Around 9,000 catalogues from more than 390 auction houses in Germany, Austria and Switzerland dating from 1901 to 1945 are now available online, a new resource that art-market historians and provenance researchers seeking to trace and identify Nazi-looted art say is invaluable to their work.
The project known as "German Sales", which began in 2010 and is now completed, is a cooperation between the Kunstbibliothek (art library) of Berlin’s state museums, Heidelberg University library and the Getty Research Institute in Los Angeles. Funding was provided by the Deutsche Forschungsgemeinschaft, the Volkswagen Foundation and the US National Endowment for the Humanities.
The art market in German-speaking countries was among the fastest-growing in the world at the beginning of the 20th century.

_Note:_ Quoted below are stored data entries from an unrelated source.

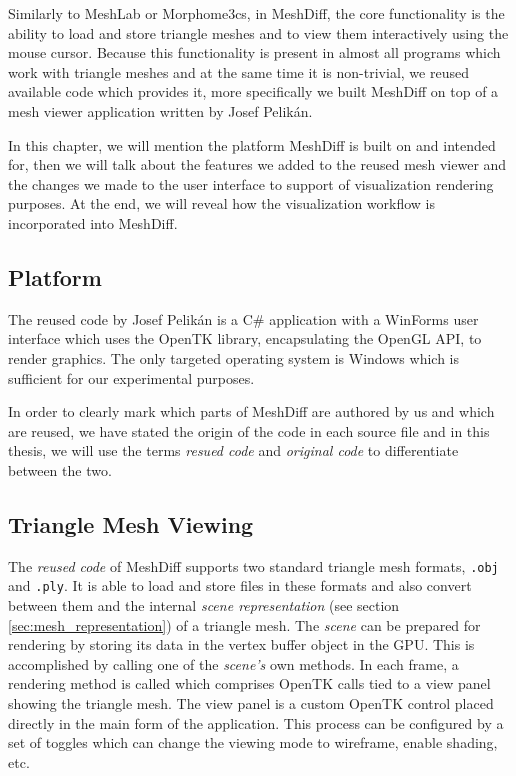 Similarly to MeshLab or Morphome3cs, in MeshDiff, the core functionality is the ability to load and store triangle meshes and to view them interactively using the mouse cursor. Because this functionality is present in almost all programs which work with triangle meshes and at the same time it is non-trivial, we reused available code which provides it, more specifically we built MeshDiff on top of a mesh viewer application written by Josef Pelikán.

In this chapter, we will mention the platform MeshDiff is built on and intended for, then we will talk about the features we added to the reused mesh viewer and the changes we made to the user interface to support of visualization rendering purposes. At the end, we will reveal how the visualization workflow is incorporated into MeshDiff.

\subsection{Platform}

The reused code by Josef Pelikán is a C\# application with a WinForms user interface which uses the OpenTK library, encapsulating the OpenGL API, to render graphics. The only targeted operating system is Windows which is sufficient for our experimental purposes.

In order to clearly mark which parts of MeshDiff are authored by us and which are reused, we have stated the origin of the code in each source file and in this thesis, we will use the terms {\it resued code} and {\it original code} to differentiate between the two.

\subsection{Triangle Mesh Viewing}

The {\it reused code} of MeshDiff supports two standard triangle mesh formats, \verb+.obj+ and \verb+.ply+. It is able to load and store files in these formats and also convert between them and the internal {\it scene representation} (see section \ref{sec:mesh_representation}) of a triangle mesh. The {\it scene} can be prepared for rendering by storing its data in the vertex buffer object in the GPU. This is accomplished by calling one of the {\it scene's} own methods. In each frame, a rendering method is called which comprises OpenTK calls tied to a view panel showing the triangle mesh. The view panel is a custom OpenTK control placed directly in the main form of the application. This process can be configured by a set of toggles which can change the viewing mode to wireframe, enable shading, etc.

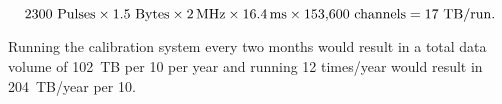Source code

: 
\begin{equation}
\num{2300}~{\rm Pulses} \times \num{1.5}~{\rm Bytes}\times
\SI{2}{\mega\hertz}\times \SI{16.4}{\milli\s}\times \dpnumcrpch~{\rm channels} = \num{17}~{\rm TB/run}.
\end{equation}

Running the  calibration system every two months would result in a total data volume of \num{102}~TB per \SI{10}{\kt} per year and running \num{12} times/year would result in \num{204}~TB/year per \SI{10}{\kt}. 





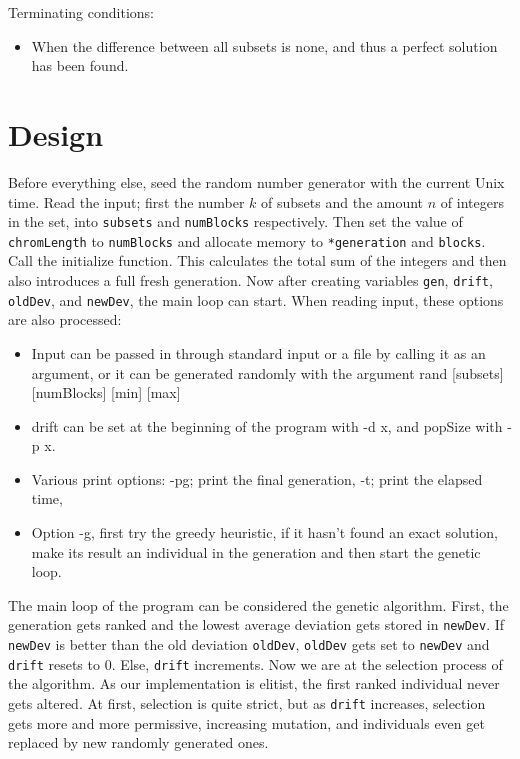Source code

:\documentclass[a4paper,10pt]{article}
\begin{document}
Terminating conditions:
\begin{itemize}
\item When the difference between all subsets is none, and thus a perfect solution has been found.
\end{itemize}

\section{Design}
Before everything else, seed the random number generator with the current Unix time.
Read the input; first the number $k$ of subsets and the amount $n$ of integers in the set, into {\tt subsets} and {\tt numBlocks} respectively.
Then set the value of {\tt chromLength} to {\tt numBlocks} and allocate memory to {\tt **generation} and {\tt *blocks}.
Call the initialize function. This calculates the total sum of the integers and then also introduces a full fresh generation.
Now after creating variables {\tt gen}, {\tt drift}, {\tt oldDev}, and {\tt newDev}, the main loop can start.
\newline 
\newline
When reading input, these options are also processed:
\begin{itemize}
  \item Input can be passed in through standard input or a file by calling it as an argument, or it can be generated randomly with the argument rand [subsets] [numBlocks] [min] [max]
  \item drift can be set at the beginning of the program with -d x, and popSize with -p x.
  \item Various print options: -pg; print the final generation, -t; print the elapsed time, 
  \item Option -g, first try the greedy heuristic, if it hasn't found an exact solution, make its result an individual in the generation and then start the genetic loop.
\end{itemize}
The main loop of the program can be considered the genetic algorithm.
First, the generation gets ranked and the lowest average deviation gets stored in {\tt newDev}.
If {\tt newDev} is better than the old deviation {\tt oldDev}, {\tt oldDev} gets set to {\tt newDev} and {\tt drift} resets to 0.
Else, {\tt drift} increments.
Now we are at the selection process of the algorithm.
As our implementation is elitist, the first ranked individual never gets altered.
At first, selection is quite strict, but as {\tt drift} increases, selection gets more and more permissive, increasing mutation, and individuals even get replaced by new randomly generated ones.
\end{document}
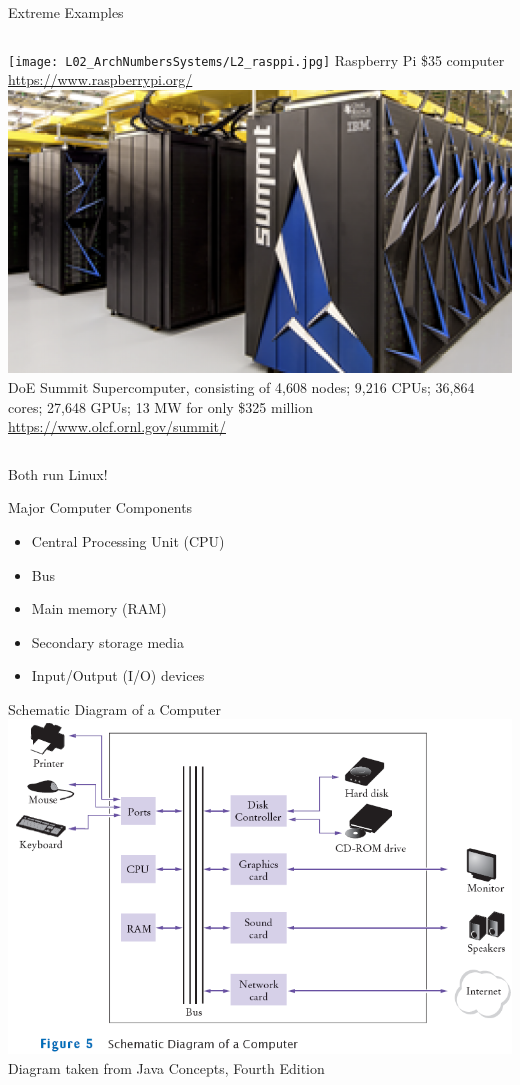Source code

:\documentclass[graphics]{beamer}
\begin{document}
\begin{frame}{Extreme Examples}
    \begin{columns}
            \texttt{[image: L02\_ArchNumbersSystems/L2\_rasppi.jpg]}
            Raspberry Pi \$35 computer
            \footnotesize
            \url{https://www.raspberrypi.org/}
            \includegraphics[scale=0.4]{L02_ArchNumbersSystems/L2_summit.png}
            DoE Summit Supercomputer, consisting of 4,608 nodes; 9,216 CPUs; 36,864 cores; 27,648 GPUs; 13 MW for only \$325 million
            \footnotesize
            \url{https://www.olcf.ornl.gov/summit/}
    \end{columns}
    \footnotesize Both run Linux!
\end{frame}

\begin{frame}{Major Computer Components}
    \begin{itemize}
        \item Central Processing Unit (CPU)
        \item Bus
        \item Main memory (RAM)
        \item Secondary storage media
        \item Input/Output (I/O) devices
    \end{itemize}
\end{frame}

\begin{frame}{Schematic Diagram of a Computer}
    \centering
    \includegraphics[scale=0.6]{L02_ArchNumbersSystems/L2_p7.png}
    \footnotesize{Diagram taken from Java Concepts, Fourth Edition}
\end{frame}
\end{document}
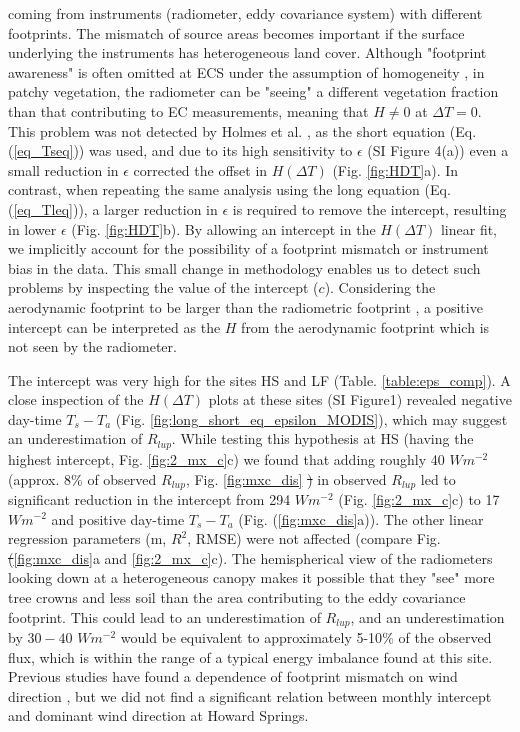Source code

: \documentclass[fleqn,10pt]{wlscirep}
\providecommand{\DIFaddtex}[1]{{\protect\color{blue}\uwave{#1}}} %
\providecommand{\DIFdeltex}[1]{{\protect\color{red}\sout{#1}}}                      %
\providecommand{\DIFaddbegin}{} %
\providecommand{\DIFaddend}{} %
\providecommand{\DIFdelbegin}{} %
\providecommand{\DIFdelend}{} %
\providecommand{\DIFadd}[1]{\texorpdfstring{\DIFaddtex{#1}}{#1}} %
\providecommand{\DIFdel}[1]{\texorpdfstring{\DIFdeltex{#1}}{}} %
\begin{document}
coming from instruments (radiometer, eddy covariance system) with different footprints\cite{marcolla2018geometry}. The mismatch of source areas becomes important if the surface underlying the instruments has heterogeneous land cover. 
 Although "footprint awareness" is often omitted at ECS under the assumption of ho­mogeneity \cite{chu2021representativeness}, in patchy vegetation, the radiometer can be "seeing" a different vegetation fraction than that contributing to EC measurements, meaning that $H\not= 0$ at $\Delta T=0$. This problem was not detected by Holmes et al. \cite{holmes2009land}, as the short equation (Eq. (\ref{eq_Tseq})) was used, and due to its high sensitivity to $\epsilon$ (SI Figure 4(a)) even a small reduction in $\epsilon$ corrected the offset in $H(\Delta T)$ (Fig. \ref{fig:HDT}a). In contrast, when repeating the same analysis using the long equation (Eq. (\ref{eq_Tleq})), a larger reduction in $\epsilon$ is required to remove the intercept, resulting in lower $\epsilon$ (Fig. \ref{fig:HDT}b). By allowing an intercept in the $H(\Delta T)$ linear fit, we implicitly account for the possibility of a footprint mismatch or instrument bias in the data. This small change in methodology enables us to detect such problems by inspecting the value of the intercept ($c$). Considering  the aerodynamic footprint to be larger than the radiometric footprint \cite{marcolla2018geometry,chu2021representativeness}, a positive intercept can be interpreted as the $H$ from the aerodynamic footprint which is not seen by the radiometer. 

The intercept was very high for the sites HS and LF (Table. \ref{table:eps_comp}). A close inspection of the $H(\Delta T)$ plots at these sites (SI Figure1) revealed negative day-time \DIFdelbegin \DIFdel{$T_{s} -T_{a}$ }\DIFdelend \DIFaddbegin \DIFadd{$T_{s} - T_{a}$ }\DIFaddend (Fig. \ref{fig:long_short_eq_epsilon_MODIS}), which may suggest an underestimation of $R_{lup}$. While testing this hypothesis at HS (having the highest intercept, Fig. \ref{fig:2_mx_c}c) we found that adding roughly 40 $Wm^{-2}$ (approx. 8\% of observed $R_{lup}$, Fig. \ref{fig:mxc_dis} \DIFdelbegin \DIFdel{) }\DIFdelend in observed $R_{lup}$ led to significant reduction in the intercept from 294 $Wm^{-2}$ (Fig. \ref{fig:2_mx_c}c) to 17 $Wm^{-2}$ and positive day-time $T_{s} - T_{a}$ (Fig. (\ref{fig:mxc_dis}a)). The other linear regression parameters (m, $R^{2}$, RMSE) were not affected (compare Fig. \DIFdelbegin \DIFdel{(}\DIFdelend \ref{fig:mxc_dis}a and \DIFaddbegin \DIFadd{Fig. }\DIFaddend \ref{fig:2_mx_c}c). The hemispherical view of the radiometers looking down at a heterogeneous canopy makes it possible that they "see" more tree crowns and less soil than the area contributing to the eddy covariance footprint. This could lead to an underestimation of $R_{lup}$, and an underestimation by $30-40$ $Wm^{-2}$ would be equivalent to approximately 5-10$\%$ of the observed flux, which is within the range of a typical energy imbalance found at this site. Previous studies have found a dependence of footprint mismatch on wind direction \cite{chu2021representativeness,marcolla2018geometry,morillas2013using}, but we did not find a significant relation between monthly intercept and dominant wind direction at Howard Springs.
\end{document}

The open access resource has been warmly received by scholars who would otherwise need to track down individual catalogues in scattered libraries and archives, often needing to travel there in person.
“Having thousands of auction catalogues on hand is priceless for a resource-intense and complex field such as provenance research, which entails looking at hundreds of catalogues for a single object at times,” says Lynn Rother, a provenance specialist at the Museum of Modern Art in New York.
No single institution had preserved the entire catalogue output for auction houses between 1901 and 1945, although the Kunstbibliothek had a collection of about 2,600 catalogues and Heidelberg University Library possessed a further 2,380. The remaining 4,000 or so were tracked down by Kunstbibliothek researchers in 58 different libraries and museums.
There are plans to further extend the database by adding missing catalogues from 1901 to 1945, catalogues from the 19th century and further information on gallery sales.